う~ん、塾教師が身の上話をして終わっているだけのような……
ラスト、

>塾講師として、自分はまだ頑張れる気がした。

で締めているということは、物語当初は塾講師として頑張れない、と思っていたということでしょうか?
高校教師と出会って話したことで主人公の考え方が変わった、という展開がもっと明確であればよかったかな、と思いました。

読ませていただきありがとうございました。

ヘッドC
sp49-98-16-180.msb.spmode.ne.jp

字数は約15,000字の誤りです、失礼しまた。


>神楽堂さん

お読みいただきありごとうございます!
オチというか終わりの展開をもっとよく練るようにします。

山、オチ、意味。これらを良いあんばいでまとめられるよう頑張ります。

いかめんたい
M106073000002.v4.enabler.ne.jp

ヘッドC様

こんにちは。
読ませていただきました。

読んでいて大きく引っかかるところもなく、心地よく最後まで読むことができました。
ただ個人的には、知りたいところがあまり書かれていなかったり、逆にさほど重要でないと思われるところが細かく書かれていたりと、ややちぐはぐな印象も受けました。

それでまず、文章で私が気になったのは、三人称一視点の語り手の名前が、下の名前「明」で表記されているところでした。
通常はこういう書き方の場合苗字で表記するのではないかと思います。
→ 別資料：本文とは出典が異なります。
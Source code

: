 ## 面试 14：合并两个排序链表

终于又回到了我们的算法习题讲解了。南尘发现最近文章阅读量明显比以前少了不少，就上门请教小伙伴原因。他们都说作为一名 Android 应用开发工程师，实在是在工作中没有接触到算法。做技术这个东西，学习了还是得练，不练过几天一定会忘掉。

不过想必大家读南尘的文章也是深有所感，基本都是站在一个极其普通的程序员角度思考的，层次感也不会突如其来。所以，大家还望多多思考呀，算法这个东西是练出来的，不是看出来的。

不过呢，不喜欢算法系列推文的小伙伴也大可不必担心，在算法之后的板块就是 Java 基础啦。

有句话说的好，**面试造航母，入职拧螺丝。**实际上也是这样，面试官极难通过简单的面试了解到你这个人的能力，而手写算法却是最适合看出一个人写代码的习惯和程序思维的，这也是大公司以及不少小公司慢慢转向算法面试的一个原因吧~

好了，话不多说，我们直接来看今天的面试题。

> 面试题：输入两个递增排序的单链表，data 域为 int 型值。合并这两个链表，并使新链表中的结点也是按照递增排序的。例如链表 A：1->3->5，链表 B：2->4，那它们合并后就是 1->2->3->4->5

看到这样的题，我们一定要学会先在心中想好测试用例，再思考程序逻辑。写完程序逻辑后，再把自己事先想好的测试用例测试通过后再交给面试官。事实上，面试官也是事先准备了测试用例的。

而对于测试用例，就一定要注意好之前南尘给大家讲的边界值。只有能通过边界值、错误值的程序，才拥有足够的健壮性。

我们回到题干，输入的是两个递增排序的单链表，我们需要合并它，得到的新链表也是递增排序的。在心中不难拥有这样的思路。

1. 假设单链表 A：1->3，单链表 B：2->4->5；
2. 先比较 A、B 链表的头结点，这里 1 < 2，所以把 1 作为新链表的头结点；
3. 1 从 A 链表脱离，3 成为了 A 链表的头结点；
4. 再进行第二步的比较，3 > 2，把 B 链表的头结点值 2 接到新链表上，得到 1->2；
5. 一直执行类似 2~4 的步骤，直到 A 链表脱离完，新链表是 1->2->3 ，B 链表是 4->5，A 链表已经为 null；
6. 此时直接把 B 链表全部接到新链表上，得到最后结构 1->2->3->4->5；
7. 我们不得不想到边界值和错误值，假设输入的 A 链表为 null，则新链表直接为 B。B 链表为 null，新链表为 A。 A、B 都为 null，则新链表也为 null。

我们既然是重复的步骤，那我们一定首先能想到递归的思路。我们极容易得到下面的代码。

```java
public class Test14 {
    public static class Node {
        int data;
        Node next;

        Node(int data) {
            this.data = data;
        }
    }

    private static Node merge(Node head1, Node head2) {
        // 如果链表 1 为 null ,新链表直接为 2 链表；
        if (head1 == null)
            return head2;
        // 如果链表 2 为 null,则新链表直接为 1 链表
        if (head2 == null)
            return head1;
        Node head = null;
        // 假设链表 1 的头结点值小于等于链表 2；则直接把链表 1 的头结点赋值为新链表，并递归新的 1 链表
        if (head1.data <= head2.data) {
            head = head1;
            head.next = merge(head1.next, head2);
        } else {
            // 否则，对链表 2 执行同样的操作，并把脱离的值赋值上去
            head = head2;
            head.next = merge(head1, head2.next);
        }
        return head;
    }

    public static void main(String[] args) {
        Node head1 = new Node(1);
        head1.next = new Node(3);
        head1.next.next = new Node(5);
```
別に必ずそうしなければならないというものではないのでしょうが、ただ私はいきなり冒頭の「解答用紙に目を向けていた明(あきら)が顔を上げた。」のところで混乱しました。顔を上げた人物が、「明」と呼ばれる生徒だと思ってしまい、立崎先生と明と中井の3人で、どのセリフを誰が喋っているのか分からず何度か読み返してしまいました。ここは素直に「立崎が顔を上げた」と表記されていれば、無用の混乱は避けられます。どうしても下の名前にしたいのであれば、最初は読み手が混乱しないようもう少し丁寧に書く必要があるのではないかと思いました。
あとはところどころ、表現や言葉の重複があったように思います。例えば「参考書を探したが目的の参考書を見付けることは出来なかった。」みたいな感じのやつです。

また、内容としては、この主人公が塾講師としてどんな境遇にあり、それに対してどんな思いを抱いているのかという点が、前半でほとんど語られていないところが気になりました。
私はそもそも塾講師という仕事についてほとんど知識を持っていません。個人経営やローカルな塾で講師はほとんど学生バイトみたいなところもあれば、全国展開している有名塾で人気講師は下手なサラリーマンより高給取りみたいなこともあるのかなと、ぼんやり想像する程度です。
だからこの主人公の塾講師という仕事に対する思いや同年代のイケメン高校教師に抱いている劣等感みたいなものが、最後の車のエピソードまでほとんど認識できていませんでした。
そのせいもあってラストの「塾講師として、自分はまだ頑張れる気がした。」がやけに唐突に感じられました。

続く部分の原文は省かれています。